## Given information
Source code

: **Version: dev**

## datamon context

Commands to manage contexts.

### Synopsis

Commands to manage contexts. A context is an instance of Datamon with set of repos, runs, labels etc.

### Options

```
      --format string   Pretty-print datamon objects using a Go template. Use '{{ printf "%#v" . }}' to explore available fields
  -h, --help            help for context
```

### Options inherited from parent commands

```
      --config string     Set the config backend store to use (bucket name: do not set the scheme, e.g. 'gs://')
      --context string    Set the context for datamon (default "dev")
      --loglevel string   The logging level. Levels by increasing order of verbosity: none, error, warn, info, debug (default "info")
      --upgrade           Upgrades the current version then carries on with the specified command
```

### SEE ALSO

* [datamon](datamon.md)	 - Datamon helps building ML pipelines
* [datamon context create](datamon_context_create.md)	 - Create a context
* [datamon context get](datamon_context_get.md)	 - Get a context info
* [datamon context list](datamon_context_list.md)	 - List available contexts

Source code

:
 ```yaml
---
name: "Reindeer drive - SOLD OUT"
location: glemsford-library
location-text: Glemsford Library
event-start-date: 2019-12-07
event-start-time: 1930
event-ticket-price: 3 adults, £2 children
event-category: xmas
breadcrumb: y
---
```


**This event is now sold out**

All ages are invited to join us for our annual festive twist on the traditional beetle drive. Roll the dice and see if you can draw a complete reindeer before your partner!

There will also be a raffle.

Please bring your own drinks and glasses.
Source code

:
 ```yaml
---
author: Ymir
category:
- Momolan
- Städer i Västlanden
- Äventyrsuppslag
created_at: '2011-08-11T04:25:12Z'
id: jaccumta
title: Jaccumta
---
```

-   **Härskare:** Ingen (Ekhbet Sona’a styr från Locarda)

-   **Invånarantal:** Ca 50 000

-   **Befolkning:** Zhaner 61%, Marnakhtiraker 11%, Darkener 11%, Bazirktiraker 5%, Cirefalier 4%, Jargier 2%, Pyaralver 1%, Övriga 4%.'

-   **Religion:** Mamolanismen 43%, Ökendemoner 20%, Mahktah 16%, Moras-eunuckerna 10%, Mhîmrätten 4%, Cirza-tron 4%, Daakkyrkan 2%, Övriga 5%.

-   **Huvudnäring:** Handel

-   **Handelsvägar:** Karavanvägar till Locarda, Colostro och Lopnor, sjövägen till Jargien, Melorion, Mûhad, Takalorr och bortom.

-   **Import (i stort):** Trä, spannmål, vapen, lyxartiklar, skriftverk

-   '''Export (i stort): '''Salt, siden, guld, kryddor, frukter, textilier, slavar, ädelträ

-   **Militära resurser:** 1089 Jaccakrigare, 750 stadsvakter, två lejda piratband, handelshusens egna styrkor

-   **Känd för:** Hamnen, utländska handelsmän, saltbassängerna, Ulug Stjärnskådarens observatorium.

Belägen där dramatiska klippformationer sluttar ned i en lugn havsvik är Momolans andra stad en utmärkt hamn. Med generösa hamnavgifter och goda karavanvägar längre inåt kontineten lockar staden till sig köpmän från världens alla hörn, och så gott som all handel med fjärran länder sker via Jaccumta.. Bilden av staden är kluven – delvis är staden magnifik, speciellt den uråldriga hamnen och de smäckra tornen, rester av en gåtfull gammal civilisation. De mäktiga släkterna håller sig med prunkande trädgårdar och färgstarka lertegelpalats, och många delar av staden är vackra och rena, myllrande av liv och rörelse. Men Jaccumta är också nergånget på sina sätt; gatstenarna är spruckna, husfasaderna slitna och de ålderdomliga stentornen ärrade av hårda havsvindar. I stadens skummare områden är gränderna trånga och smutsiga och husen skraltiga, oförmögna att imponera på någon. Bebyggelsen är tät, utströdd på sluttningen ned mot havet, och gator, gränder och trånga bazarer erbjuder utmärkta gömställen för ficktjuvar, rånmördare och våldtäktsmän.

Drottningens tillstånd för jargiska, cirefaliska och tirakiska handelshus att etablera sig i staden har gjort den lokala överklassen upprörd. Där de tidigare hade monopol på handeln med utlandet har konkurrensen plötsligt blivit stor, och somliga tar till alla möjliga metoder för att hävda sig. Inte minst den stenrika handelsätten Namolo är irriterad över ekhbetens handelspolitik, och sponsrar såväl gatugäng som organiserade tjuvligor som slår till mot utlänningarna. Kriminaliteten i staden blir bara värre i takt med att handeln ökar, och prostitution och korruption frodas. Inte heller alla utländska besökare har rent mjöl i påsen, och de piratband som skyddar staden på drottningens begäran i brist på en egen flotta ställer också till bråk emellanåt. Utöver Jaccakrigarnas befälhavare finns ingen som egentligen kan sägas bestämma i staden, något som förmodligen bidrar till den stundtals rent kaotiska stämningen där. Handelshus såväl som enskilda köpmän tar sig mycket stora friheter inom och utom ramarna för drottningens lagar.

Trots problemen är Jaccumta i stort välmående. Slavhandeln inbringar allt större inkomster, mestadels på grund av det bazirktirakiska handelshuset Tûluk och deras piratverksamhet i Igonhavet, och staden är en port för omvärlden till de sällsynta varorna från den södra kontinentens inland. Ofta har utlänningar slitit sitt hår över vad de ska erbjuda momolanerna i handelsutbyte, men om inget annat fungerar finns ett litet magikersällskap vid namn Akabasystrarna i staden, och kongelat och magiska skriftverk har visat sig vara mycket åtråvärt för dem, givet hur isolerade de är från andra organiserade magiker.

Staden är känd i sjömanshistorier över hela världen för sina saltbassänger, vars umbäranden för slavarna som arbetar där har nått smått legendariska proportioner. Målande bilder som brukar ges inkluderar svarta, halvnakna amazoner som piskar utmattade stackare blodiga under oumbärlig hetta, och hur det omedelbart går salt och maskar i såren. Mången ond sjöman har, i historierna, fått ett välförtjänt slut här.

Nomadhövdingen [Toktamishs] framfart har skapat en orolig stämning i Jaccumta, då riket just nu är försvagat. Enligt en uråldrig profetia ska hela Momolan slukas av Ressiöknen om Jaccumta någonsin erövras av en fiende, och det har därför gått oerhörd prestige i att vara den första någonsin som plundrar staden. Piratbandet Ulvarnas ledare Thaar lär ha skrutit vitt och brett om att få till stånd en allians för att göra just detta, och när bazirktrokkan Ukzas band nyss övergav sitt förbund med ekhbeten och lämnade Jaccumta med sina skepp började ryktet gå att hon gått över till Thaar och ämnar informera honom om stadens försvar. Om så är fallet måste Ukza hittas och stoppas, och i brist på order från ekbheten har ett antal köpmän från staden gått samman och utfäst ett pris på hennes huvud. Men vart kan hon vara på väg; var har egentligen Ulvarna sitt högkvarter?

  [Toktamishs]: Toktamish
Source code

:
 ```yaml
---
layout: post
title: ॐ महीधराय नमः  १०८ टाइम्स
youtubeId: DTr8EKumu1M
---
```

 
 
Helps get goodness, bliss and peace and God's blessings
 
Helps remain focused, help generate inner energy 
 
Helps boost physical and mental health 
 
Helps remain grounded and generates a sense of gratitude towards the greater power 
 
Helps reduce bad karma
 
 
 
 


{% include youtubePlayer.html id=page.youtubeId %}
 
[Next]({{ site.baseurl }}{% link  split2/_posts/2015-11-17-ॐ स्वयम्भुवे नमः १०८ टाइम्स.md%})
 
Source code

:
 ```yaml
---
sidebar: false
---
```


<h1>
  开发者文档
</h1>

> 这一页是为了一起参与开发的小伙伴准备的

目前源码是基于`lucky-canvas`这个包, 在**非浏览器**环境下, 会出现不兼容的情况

## Task to carry out
The answer must be a single number: the count of lines in the listing that hold the word "location".

## Result of the exercise
2